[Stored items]
───

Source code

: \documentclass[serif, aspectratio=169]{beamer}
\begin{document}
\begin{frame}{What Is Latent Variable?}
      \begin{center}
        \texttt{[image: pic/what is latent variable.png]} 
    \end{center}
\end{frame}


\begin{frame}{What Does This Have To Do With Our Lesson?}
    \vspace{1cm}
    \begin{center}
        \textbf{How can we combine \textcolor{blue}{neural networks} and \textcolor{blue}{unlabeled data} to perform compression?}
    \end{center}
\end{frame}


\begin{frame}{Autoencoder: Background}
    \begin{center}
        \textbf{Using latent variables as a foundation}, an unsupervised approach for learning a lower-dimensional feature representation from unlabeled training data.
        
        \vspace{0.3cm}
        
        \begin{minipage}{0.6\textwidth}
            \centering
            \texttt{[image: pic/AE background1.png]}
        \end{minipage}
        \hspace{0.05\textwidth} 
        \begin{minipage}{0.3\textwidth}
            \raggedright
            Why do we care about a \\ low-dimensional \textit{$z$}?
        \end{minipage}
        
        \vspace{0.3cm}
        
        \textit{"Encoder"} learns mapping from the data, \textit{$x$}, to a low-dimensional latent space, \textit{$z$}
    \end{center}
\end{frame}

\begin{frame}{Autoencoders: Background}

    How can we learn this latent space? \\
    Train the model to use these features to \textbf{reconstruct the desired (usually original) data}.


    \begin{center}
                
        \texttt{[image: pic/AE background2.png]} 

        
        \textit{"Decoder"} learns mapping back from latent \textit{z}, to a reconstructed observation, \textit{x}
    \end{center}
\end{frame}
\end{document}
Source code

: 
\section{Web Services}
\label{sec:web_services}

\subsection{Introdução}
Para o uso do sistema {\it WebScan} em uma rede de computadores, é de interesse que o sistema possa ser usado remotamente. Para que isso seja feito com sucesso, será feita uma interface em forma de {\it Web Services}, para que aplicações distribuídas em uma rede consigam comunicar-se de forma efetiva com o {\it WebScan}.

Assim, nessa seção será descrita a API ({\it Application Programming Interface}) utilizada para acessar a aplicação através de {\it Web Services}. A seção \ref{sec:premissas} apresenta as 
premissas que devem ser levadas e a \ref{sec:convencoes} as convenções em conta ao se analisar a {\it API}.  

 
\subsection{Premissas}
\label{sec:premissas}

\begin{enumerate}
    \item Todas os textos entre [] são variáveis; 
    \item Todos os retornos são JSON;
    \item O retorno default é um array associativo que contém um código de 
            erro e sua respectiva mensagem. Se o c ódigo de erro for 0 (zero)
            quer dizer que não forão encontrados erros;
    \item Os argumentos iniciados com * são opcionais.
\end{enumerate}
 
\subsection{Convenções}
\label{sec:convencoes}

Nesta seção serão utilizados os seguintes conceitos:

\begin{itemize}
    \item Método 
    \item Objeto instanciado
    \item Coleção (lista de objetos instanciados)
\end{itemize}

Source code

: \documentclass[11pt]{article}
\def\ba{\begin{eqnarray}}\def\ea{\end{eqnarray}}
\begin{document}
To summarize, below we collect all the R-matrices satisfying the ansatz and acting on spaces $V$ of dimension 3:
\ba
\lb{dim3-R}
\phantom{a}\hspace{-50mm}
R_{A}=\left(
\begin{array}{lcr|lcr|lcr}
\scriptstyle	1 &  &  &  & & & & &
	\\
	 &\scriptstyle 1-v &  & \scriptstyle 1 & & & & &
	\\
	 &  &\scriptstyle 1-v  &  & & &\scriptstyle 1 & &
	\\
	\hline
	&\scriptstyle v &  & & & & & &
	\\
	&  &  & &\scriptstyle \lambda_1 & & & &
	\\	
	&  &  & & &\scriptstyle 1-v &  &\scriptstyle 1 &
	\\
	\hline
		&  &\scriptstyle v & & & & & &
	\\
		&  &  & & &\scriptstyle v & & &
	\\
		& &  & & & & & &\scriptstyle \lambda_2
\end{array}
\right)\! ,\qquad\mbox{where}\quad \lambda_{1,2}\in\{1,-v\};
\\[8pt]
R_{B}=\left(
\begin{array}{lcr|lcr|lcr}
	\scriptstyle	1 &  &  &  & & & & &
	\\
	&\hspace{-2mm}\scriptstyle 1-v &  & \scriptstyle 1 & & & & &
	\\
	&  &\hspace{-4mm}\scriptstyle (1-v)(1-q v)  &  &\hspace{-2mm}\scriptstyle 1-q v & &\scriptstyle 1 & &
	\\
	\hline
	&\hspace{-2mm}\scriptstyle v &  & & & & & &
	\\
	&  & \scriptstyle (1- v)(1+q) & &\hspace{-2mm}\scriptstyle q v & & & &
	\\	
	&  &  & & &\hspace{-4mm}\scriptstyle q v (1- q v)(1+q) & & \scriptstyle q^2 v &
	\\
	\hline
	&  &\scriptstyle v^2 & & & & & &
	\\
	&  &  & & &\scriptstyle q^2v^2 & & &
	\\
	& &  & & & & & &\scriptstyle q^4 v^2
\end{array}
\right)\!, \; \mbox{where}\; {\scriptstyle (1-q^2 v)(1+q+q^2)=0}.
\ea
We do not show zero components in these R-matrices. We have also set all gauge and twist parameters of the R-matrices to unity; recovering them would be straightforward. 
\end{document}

───

# Task to complete
Scan the records above and count the lines that contain "unlabeled". No text besides the count.

# Output of the exercise
2